La « commission des internationaux »
Depuis un an, l’Amicale s’ajoute à d’autres victimes de la présidence Laporte. Il y eut d’abord le duo d’entraîneurs de l’équipe de France féminine, congédié malgré un titre au Tournoi des six nations ; puis le patron de l’arbitrage, ou encore de la commission médicale ; et enfin le sélectionneur du XV de France masculin, Guy Novès, viré sans autre forme de procès. Tous associés de près ou de loin à l’époque de Pierre Camou, prédécesseur de M. Laporte.
Contactée par Le Monde, la direction de la FFR se défend de toute « discrimination » à l’encontre de ces anciens internationaux. Christian Dullin, nouveau secrétaire général de la « fédé », avance l’argument qu’« l’Amicale n’avait pas un rôle clairement établi » et résume son action à l’organisation de matchs de gala « de plus en plus rares » au fil du temps.
Le dirigeant évoque aussi « l’affaire de billetterie » révélée en novembre 2016, au cœur de la campagne qui opposait Bernard Laporte à Pierre Camou. Le site « Mediapart » accusait alors Gérald Martinez, le précédent responsable de l’Amicale, d’avoir profité pendant des années de sa fonction pour se livrer à un trafic de billets de matchs du XV de France.
Un an plus tard, en décembre 2017, la « fédé » a finalement créé une nouvelle commission pour remplacer en interne l’association : « la commission des internationaux ». A terme, la cellule devrait fonctionner avec un budget équivalent à celui de l’Amicale autrefois. Une somme fluctuante au gré des années et estimée à plus de 50 000 euros lors de la saison 2015-2016.
« Pas une affaire politique »
La composition de cette nouvelle commission peut surprendre. Outre deux anciens joueurs galonnés (Alain Lorieux et Pascal Papé), elle comprend aussi deux invités plus inattendus, tous deux sympathisants de l’équipe Laporte : Michel Tachdjian, seulement 3 matchs avec les Bleus en 1991, et Henri Mioch, jamais sélectionné en équipe de France. L’ex-joueuse Danièle Irazu figure aussi dans ce groupe restreint, tout comme elle figurait parmi les quatorze membres du comité directeur de l’Amicale.
« Comme pour toutes les commissions, les nominations ont été faites en interne », explique Christian Dullin. Le secrétaire général assure que la création de cette entité a d’abord fait l’objet d’une annonce au comité directeur de la fédération. Sur le site Internet de la FFR, impossible d’en trouver trace : le dernier procès-verbal publié remonte à une réunion du… 22 septembre 2017.
« Je ne suis pas plus pro-Laporte que pro-Camou », assure Alain Lorieux, président de cette commission, qui s’est réunie pour la première fois en janvier.
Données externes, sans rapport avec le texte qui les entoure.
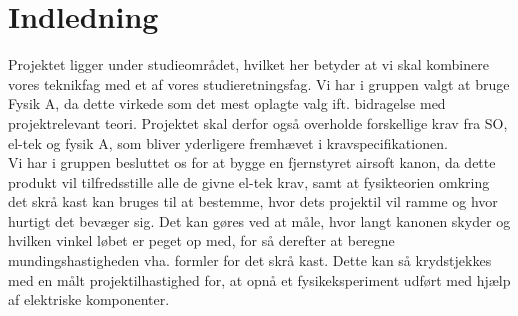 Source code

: \section{Indledning}

Projektet ligger under studieområdet, hvilket her betyder at vi skal kombinere vores teknikfag med et af vores studieretningsfag. Vi har i gruppen valgt at bruge Fysik A, da dette virkede som det mest oplagte valg ift. bidragelse med projektrelevant teori. Projektet skal derfor også overholde forskellige krav fra SO, el-tek og fysik A, som bliver yderligere fremhævet i kravspecifikationen.\\

Vi har i gruppen besluttet os for at bygge en fjernstyret airsoft kanon, da dette produkt vil tilfredsstille alle de givne el-tek krav, samt at fysikteorien omkring det skrå kast kan bruges til at bestemme, hvor dets projektil vil ramme og hvor hurtigt det bevæger sig. Det kan gøres ved at måle, hvor langt kanonen skyder og hvilken vinkel løbet er peget op med, for så derefter at beregne mundingshastigheden vha. formler for det skrå kast. Dette kan så krydstjekkes med en målt projektilhastighed for, at opnå et fysikeksperiment udført med hjælp af elektriske komponenter.
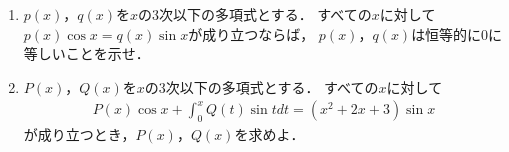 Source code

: \documentclass[../../main.tex]{subfiles}
\begin{document}
\begin{enumerate}
  \item $p(x)$，$q(x)$を$x$の3次以下の多項式とする．
    すべての$x$に対して$p(x)\cos x=q(x)\sin x$が成り立つならば，
    $p(x)$，$q(x)$は恒等的に0に等しいことを示せ．
  \item $P(x)$，$Q(x)$を$x$の3次以下の多項式とする．
    すべての$x$に対して
    \begin{align}
      P(x)\cos x+\int_0^xQ(t)\sin tdt=(x^2+2x+3)\sin x
    \end{align}
    が成り立つとき，$P(x)$，$Q(x)$を求めよ．
\end{enumerate}
\end{document}
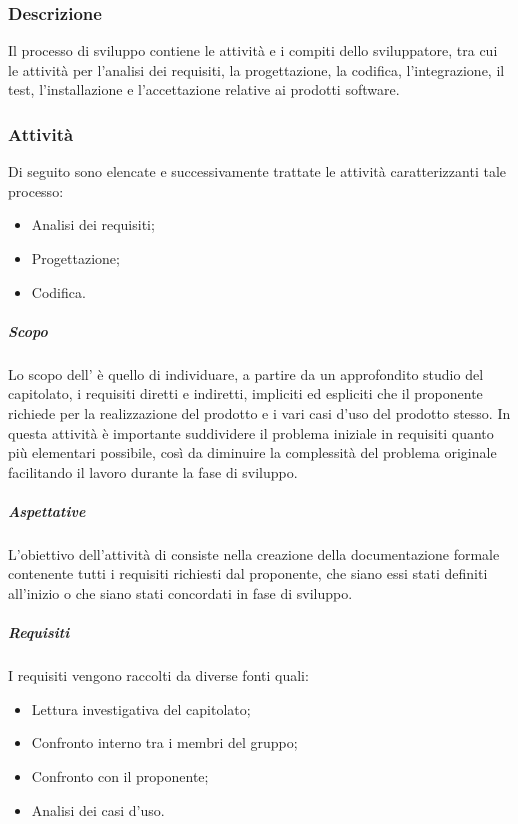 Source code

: \subsubsection{Descrizione} \label{subsubsection:Sviluppo_Descrizione}
Il processo di sviluppo contiene le attività e i compiti dello sviluppatore, tra cui le attività per l'analisi dei requisiti, la progettazione,
la codifica, l'integrazione, il test, l'installazione e l'accettazione relative ai prodotti software.

\subsubsection{Attività} \label{subsubsection:Attivita'}
Di seguito sono elencate e successivamente trattate le attività caratterizzanti tale processo:
\begin{itemize}
    \item Analisi dei requisiti;
    \item Progettazione;
    \item Codifica.
\end{itemize}

\paragraph{\docNameAdR} \label{paragraph:Analisi dei requisiti}
\subparagraph{Scopo}
Lo scopo dell'\docNameAdRLow{} è quello di individuare, a partire da un approfondito studio del capitolato, i requisiti diretti e indiretti,
impliciti ed espliciti che il proponente richiede per la realizzazione del prodotto e i vari casi d'uso del prodotto stesso. In questa attività è importante
suddividere il problema iniziale in requisiti quanto più elementari possibile, così da diminuire la complessità del problema originale
facilitando il lavoro durante la fase di sviluppo.

\subparagraph{Aspettative} \label{subparagraph:ADR_Aspettative}
L'obiettivo dell'attività di \docNameAdRLow{} consiste nella creazione della documentazione formale contenente tutti i requisiti
richiesti dal proponente, che siano essi stati definiti all'inizio o che siano stati concordati in fase di sviluppo.

\subparagraph{Requisiti} \label{subparagraph:Requisiti}
I requisiti vengono raccolti da diverse fonti quali:
\begin{itemize}
    \item Lettura investigativa del capitolato;
    \item Confronto interno tra i membri del gruppo;
    \item Confronto con il proponente;
    \item Analisi dei casi d'uso.
\end{itemize}

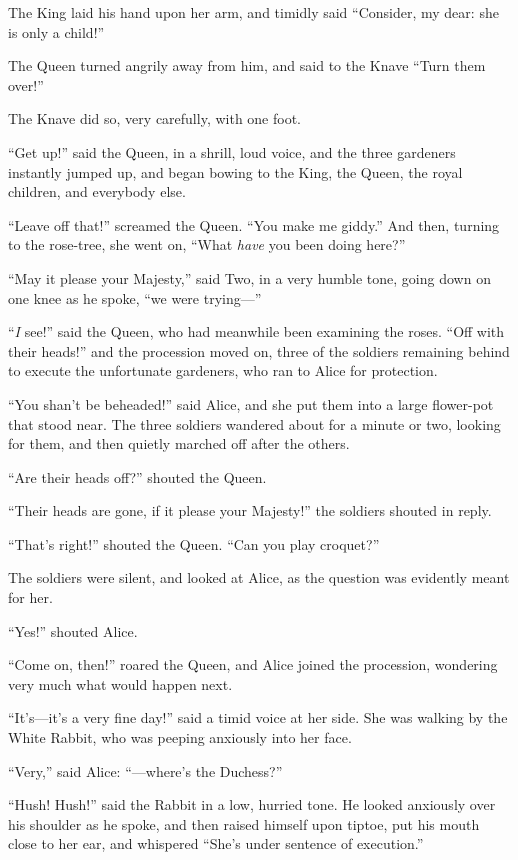 \documentclass[book, 20pt]{extbook}
\begin{document}
The King laid his hand upon her arm, and timidly said ``Consider, my
dear: she is only a child!''

The Queen turned angrily away from him, and said to the Knave ``Turn
them over!''

The Knave did so, very carefully, with one foot.

``Get up!'' said the Queen, in a shrill, loud voice, and the three
gardeners instantly jumped up, and began bowing to the King, the Queen,
the royal children, and everybody else.

``Leave off that!'' screamed the Queen. ``You make me giddy.'' And then,
turning to the rose-tree, she went on, ``What \emph{have} you been doing
here?''

``May it please your Majesty,'' said Two, in a very humble tone, going
down on one knee as he spoke, ``we were trying---''

``\emph{I} see!'' said the Queen, who had meanwhile been examining the
roses. ``Off with their heads!'' and the procession moved on, three of
the soldiers remaining behind to execute the unfortunate gardeners, who
ran to Alice for protection.

``You shan't be beheaded!'' said Alice, and she put them into a large
flower-pot that stood near. The three soldiers wandered about for a
minute or two, looking for them, and then quietly marched off after the
others.

``Are their heads off?'' shouted the Queen.

``Their heads are gone, if it please your Majesty!'' the soldiers
shouted in reply.

``That's right!'' shouted the Queen. ``Can you play croquet?''

The soldiers were silent, and looked at Alice, as the question was
evidently meant for her.

``Yes!'' shouted Alice.

``Come on, then!'' roared the Queen, and Alice joined the procession,
wondering very much what would happen next.

``It's---it's a very fine day!'' said a timid voice at her side. She was
walking by the White Rabbit, who was peeping anxiously into her face.

``Very,'' said Alice: ``---where's the Duchess?''

``Hush! Hush!'' said the Rabbit in a low, hurried tone. He looked
anxiously over his shoulder as he spoke, and then raised himself upon
tiptoe, put his mouth close to her ear, and whispered ``She's under
sentence of execution.''
\end{document}
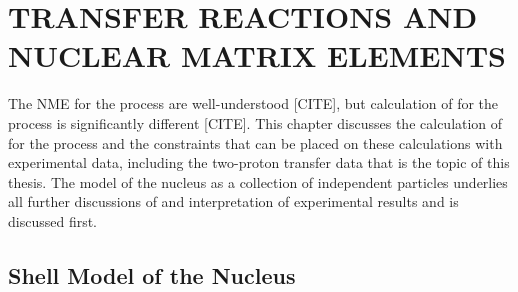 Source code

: %
%
%
%
%
%
%
%

%
%

\chapter{TRANSFER REACTIONS AND NUCLEAR MATRIX ELEMENTS}
\label{chap:nucl}

The NME for the \tvbb process are well-understood [CITE], but calculation of \NME for the \zvbb process is significantly different [CITE].  This chapter discusses the calculation of \NME for the \zvbb process and the constraints that can be placed on these calculations with experimental data, including the two-proton transfer data that is the topic of this thesis.  The model of the nucleus as a collection of independent particles underlies all further discussions of \NME and interpretation of experimental results and is discussed first.    

\section{Shell Model of the Nucleus}

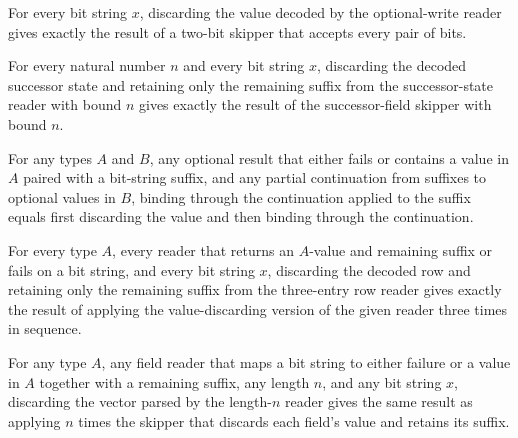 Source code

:\begin{lemma}
\label{Turing.codeEraseWrite}
\leanok
{}
For every bit string $x$, discarding the value decoded by the optional-write reader
gives exactly the result of a two-bit skipper that accepts every pair of bits.
\end{lemma}

\begin{lemma}
\label{Turing.codeEraseState}
\leanok
{}
For every natural number $n$ and every bit string $x$, discarding the decoded successor
state and retaining only the remaining suffix from the successor-state reader with bound
$n$ gives exactly the result of the successor-field skipper with bound $n$.
\end{lemma}

\begin{lemma}
\label{Turing.codeErase_bind}
\leanok
{}
For any types $A$ and $B$, any optional result that either fails or contains a value in
$A$ paired with a bit-string suffix, and any partial continuation from suffixes to
optional values in $B$, binding through the continuation applied to the suffix equals
first discarding the value and then binding through the continuation.
\end{lemma}

\begin{lemma}
\label{Turing.codeEraseSymbols}
\leanok
{}
For every type $A$, every reader that returns an $A$-value and remaining suffix or fails
on a bit string, and every bit string $x$, discarding the decoded row and retaining only
the remaining suffix from the three-entry row reader gives exactly the result of
applying the value-discarding version of the given reader three times in sequence.
\end{lemma}

\begin{lemma}
\label{Turing.codeEraseVec}
\leanok
{}
For any type $A$, any field reader that maps a bit string to either failure or a value
in $A$ together with a remaining suffix, any length $n$, and any bit string $x$,
discarding the vector parsed by the length-$n$ reader gives the same result as applying
$n$ times the skipper that discards each field's value and retains its suffix.
\end{lemma}

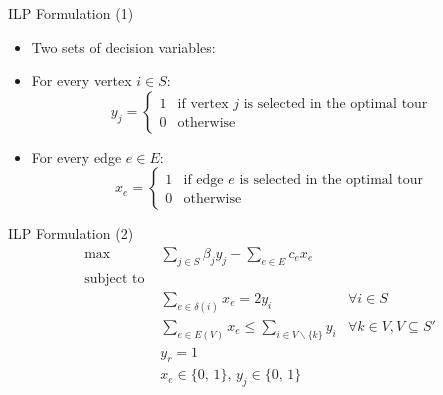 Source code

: \begin{frame}[t]{ILP Formulation (1)}
    \begin{itemize}
        \item<1-> Two sets of decision variables:
        \item<2-> For every vertex $i \in S$:
        \[
            y_j =
                \begin{cases}
                    1 & \text{if vertex $j$ is selected in the optimal tour} \\
                    0 & \text{otherwise}
                \end{cases}
        \]       
        \item<3-> For every edge $e \in E$:
        \[
            x_e =
                \begin{cases}
                    1 & \text{if edge $e$ is selected in the optimal tour} \\
                    0 & \text{otherwise}
                \end{cases}
        \]        
    \end{itemize}
\end{frame}

\begin{frame}[t]{ILP Formulation (2)}
    \begin{align} 
        \text {max } \label{pctsp_obj}     & \sum_{j\in S} \beta_j y_j  -     \sum_{e\in E} c_e x_e &
        \\
        \text{subject to } \nonumber    &  & \\
        \label{const:pctsp1}               & \sum_{e \in \delta(i)} x_e = 2 y_{i}  & \forall i \in S \\
        \label{const:pctsp2}               & \sum_{e \in E(V) } x_e \leq \sum_{i \in V \backslash\{ k \}} y_{i} & \forall k \in V, V\subseteq S' \\
        \label{const:pctsp3}               & y_r = 1 \\
        \label{const:pctsp4}               & x_e \in \{0, \, 1\}, \, y_j \in \{0, \, 1\}  
    \end{align}
\end{frame}

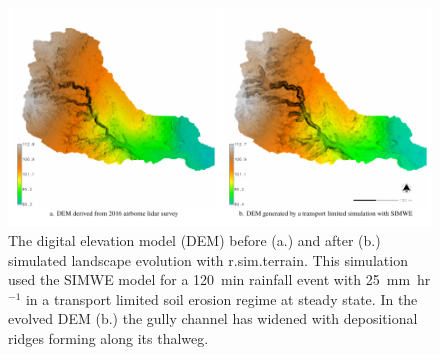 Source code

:\documentclass[gmd, manuscript]{copernicus}
\begin{document}


\begin{figure}%
\center
\includegraphics[width=\textwidth,height=0.925\textheight,keepaspectratio]{figures/evolution.pdf}
\caption{
The digital elevation model (DEM) 
before (a.) and after (b.)
simulated landscape evolution with
r.sim.terrain. 
This simulation used the SIMWE model
for a 120~\unit{min} rainfall event with 25~\unit{mm~hr}$^{-1}$
in a transport limited soil erosion regime at steady state.
In the evolved DEM (b.)
the gully channel has widened 
with depositional ridges forming along its thalweg.}
\label{fig:evolution}
\end{figure}

\end{document}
Proche de M. Dullin, le finaliste du Mondial 1987 précise : « Nous ne sommes fermés à personne. Je n’en fais pas une affaire politique. Moi, ce qui m’intéresse, c’est tous les anciens internationaux laissés pour compte. »
Samedi 17 mars, à l’initiative des Gallois, le prochain pays de Galles-France pourrait déjà donner lieu à un rassemblement : des retrouvailles entre vainqueurs du Tournoi des cinq nations 1968, à Cardiff, un demi-siècle après le premier Grand Chelem français.
Alain Lorieux entend aussi impliquer les retraités des Bleus dans la promotion de la Coupe du monde 2023 en France. Il travaille déjà au recensement de tous ceux encore en vie : plus de 600, selon ses calculs. Mais nulle mention de Bernard Laporte, le président n’ayant jamais été convoqué en équipe nationale du temps où il jouait à Bordeaux-Bègles.